One of my tweeps @mjeaton has asked his sphere of influence to follow on to his post on the same topic, so here we go.
How old were you when you started programming? The first time I was exposed to programming was around age 10, someone introduced me to BASIC on an Apple IIe in 1987. I don't really remember what we did, as I was interested more in getting back to the game I was playing. This is probably indicative of why I'm not an alpha geek. All the alpha geeks quit playing games on their C64 in favor of writing opcodes for it. The first time I got into it for longer than a 5 minute session was when I was 12.
How did you get started in programming? In 7th grade a couple of friends and I decided we wanted to write a video game, a medieval RPG. We checked out books on BASIC in the library. None of us had a computer. We wrote the game on paper. Couldn't tell you how many lines of code it was, but it was several spiral-bound notebooks worth of code. Our GOSUBS and GOTOS included page references commented out so we could find shit.
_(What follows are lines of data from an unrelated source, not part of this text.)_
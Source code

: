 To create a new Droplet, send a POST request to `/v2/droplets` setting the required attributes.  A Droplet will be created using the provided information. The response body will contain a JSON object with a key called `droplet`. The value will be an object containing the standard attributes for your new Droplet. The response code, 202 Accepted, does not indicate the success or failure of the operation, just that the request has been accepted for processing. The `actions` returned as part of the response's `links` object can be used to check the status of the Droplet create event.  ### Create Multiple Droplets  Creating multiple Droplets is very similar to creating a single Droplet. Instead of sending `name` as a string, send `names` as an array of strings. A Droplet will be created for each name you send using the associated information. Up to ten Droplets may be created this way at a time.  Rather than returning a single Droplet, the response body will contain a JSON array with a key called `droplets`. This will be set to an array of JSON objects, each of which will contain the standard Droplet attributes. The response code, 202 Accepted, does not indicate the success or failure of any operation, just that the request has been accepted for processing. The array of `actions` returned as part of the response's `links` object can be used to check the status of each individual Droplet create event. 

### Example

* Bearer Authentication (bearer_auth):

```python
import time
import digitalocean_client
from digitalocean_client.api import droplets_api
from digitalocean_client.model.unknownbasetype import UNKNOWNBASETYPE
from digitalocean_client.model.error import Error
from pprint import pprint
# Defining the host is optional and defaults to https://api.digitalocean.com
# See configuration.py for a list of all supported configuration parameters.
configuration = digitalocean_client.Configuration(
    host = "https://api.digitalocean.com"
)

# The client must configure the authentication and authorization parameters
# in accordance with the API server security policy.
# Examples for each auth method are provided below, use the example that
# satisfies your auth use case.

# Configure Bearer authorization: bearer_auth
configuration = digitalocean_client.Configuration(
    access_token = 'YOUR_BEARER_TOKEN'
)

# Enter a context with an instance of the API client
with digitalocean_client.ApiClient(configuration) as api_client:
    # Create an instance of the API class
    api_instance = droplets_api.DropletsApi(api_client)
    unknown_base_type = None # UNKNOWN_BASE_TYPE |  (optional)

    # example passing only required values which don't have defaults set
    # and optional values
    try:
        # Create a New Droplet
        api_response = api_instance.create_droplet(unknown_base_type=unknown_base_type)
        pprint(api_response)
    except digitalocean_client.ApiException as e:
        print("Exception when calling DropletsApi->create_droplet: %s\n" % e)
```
What was your first language? BASIC. Not sure of the particular flavor anymore, whatever was on the Apple IIe I suppose.
What was the first real program you wrote? I don't even remember the specifics, but I guess it was a program in Turbo Pascal that did graphing functions. I also wrote a Blackjack game in BASIC around the same time, so I can't claim which was first. These were the first on an actual computer, in 10th grade I took a Pascal class (that I failed) and also finally had pretty much open access to the home computer that my stepmother never trusted me to use prior to this time. It was a Tandy 1000 or something like that. Prior to this I wrote several programs on paper.
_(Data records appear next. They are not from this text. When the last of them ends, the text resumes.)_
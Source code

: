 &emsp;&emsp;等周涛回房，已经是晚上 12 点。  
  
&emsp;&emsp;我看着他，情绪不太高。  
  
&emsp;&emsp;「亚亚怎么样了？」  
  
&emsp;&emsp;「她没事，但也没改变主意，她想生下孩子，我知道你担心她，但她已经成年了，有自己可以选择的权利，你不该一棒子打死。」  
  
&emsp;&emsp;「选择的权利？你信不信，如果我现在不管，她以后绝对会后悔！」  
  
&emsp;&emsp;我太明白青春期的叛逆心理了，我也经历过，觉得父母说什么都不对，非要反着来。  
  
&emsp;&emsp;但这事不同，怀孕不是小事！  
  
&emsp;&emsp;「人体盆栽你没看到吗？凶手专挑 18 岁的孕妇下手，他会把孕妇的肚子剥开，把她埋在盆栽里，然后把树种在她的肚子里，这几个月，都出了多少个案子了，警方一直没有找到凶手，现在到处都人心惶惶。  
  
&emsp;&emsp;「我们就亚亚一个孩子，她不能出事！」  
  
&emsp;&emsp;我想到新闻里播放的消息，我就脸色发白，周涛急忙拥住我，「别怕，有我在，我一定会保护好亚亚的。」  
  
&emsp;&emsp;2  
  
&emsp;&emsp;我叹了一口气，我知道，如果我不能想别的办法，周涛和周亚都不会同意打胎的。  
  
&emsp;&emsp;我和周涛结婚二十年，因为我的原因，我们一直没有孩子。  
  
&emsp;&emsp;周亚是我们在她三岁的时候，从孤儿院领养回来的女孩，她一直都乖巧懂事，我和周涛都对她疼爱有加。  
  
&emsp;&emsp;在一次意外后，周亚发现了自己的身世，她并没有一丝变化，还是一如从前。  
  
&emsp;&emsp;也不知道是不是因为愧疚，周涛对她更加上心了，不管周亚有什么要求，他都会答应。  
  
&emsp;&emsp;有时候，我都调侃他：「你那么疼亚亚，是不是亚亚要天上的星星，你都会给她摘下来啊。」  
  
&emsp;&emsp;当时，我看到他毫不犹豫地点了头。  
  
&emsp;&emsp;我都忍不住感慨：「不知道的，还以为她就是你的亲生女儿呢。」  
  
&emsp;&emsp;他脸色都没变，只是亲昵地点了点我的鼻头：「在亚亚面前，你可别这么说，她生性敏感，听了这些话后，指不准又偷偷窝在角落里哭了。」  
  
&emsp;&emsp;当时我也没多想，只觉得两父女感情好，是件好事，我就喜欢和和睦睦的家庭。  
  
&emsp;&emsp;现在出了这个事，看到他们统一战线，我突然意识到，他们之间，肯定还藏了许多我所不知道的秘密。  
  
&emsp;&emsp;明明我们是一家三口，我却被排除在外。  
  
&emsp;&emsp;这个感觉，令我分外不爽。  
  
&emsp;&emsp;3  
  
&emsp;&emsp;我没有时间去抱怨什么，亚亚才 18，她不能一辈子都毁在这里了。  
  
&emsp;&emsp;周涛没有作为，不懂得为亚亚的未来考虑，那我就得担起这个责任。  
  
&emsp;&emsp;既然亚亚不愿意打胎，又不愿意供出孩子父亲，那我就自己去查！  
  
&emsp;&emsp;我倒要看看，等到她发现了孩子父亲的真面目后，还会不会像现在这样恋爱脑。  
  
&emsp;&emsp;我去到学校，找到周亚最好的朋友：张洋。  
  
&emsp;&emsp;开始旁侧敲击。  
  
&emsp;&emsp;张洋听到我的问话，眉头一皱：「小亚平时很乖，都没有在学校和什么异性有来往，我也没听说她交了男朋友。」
Incidentally, I gave up programming altogether shortly after that class and didn't come back to it until well after high school.
What languages have you used since you started programming? If you want to get super trivial about it, BASIC (in several flavors), VB 4, 5, 6, C#, C++, C, Java, Ruby, F#, JavaScript, VBScript, VBA, JScript, Perl, Scheme, the usual suspects in markup and data querying, Pascal, Lua, does DOS Batch language count? I've written some serious enterprise batch files in my time. Probably a few more scripting one-off languages. Even a little assembler. The only ones I've used significantly are C#, VB, Java, JavaScript, VBScript, Lua, and the markup/data languages.
What was your first professional programming gig? Well I started my actual paying career in IT as a help desk guy, eventually becoming the network admin and jack of all trades at a large law firm. So the first code I ever got paid to write was VBA macros in Word. At the same job I also hacked together some Perl scripts on the Unix billing system, wrote some VB utilities to manage the helpdesk, and even did some ASP work. I was hooked on getting paid to code after this job.
If you knew then what you know now, would you have started programming? I think it's at least in part what I was meant to be doing, so yes. I didn't set out to become a programmer. It was a hobby I picked up in middle school that I dropped in high school and only came into as a career accidentally. It was meant to be.
If there is one thing you learned along the way that you would tell new developers, what would it be? You are never done learning. And be passionate. If you can't be passionate about this work, it's a tough road to hoe.
What's the most fun you've ever had...programming? There have been times when I've worked late into the night with other team members on these hell-bound deathmarch projects, and you find a way to make the best of it, and you pull together to write some code over too much Red Bull and cold pizza, and yeah that's not the way to be all the time, but when you can be with a group of peers that are in the same boat and can make the best of it with good music or good jokes or just good support, its good times nonetheless.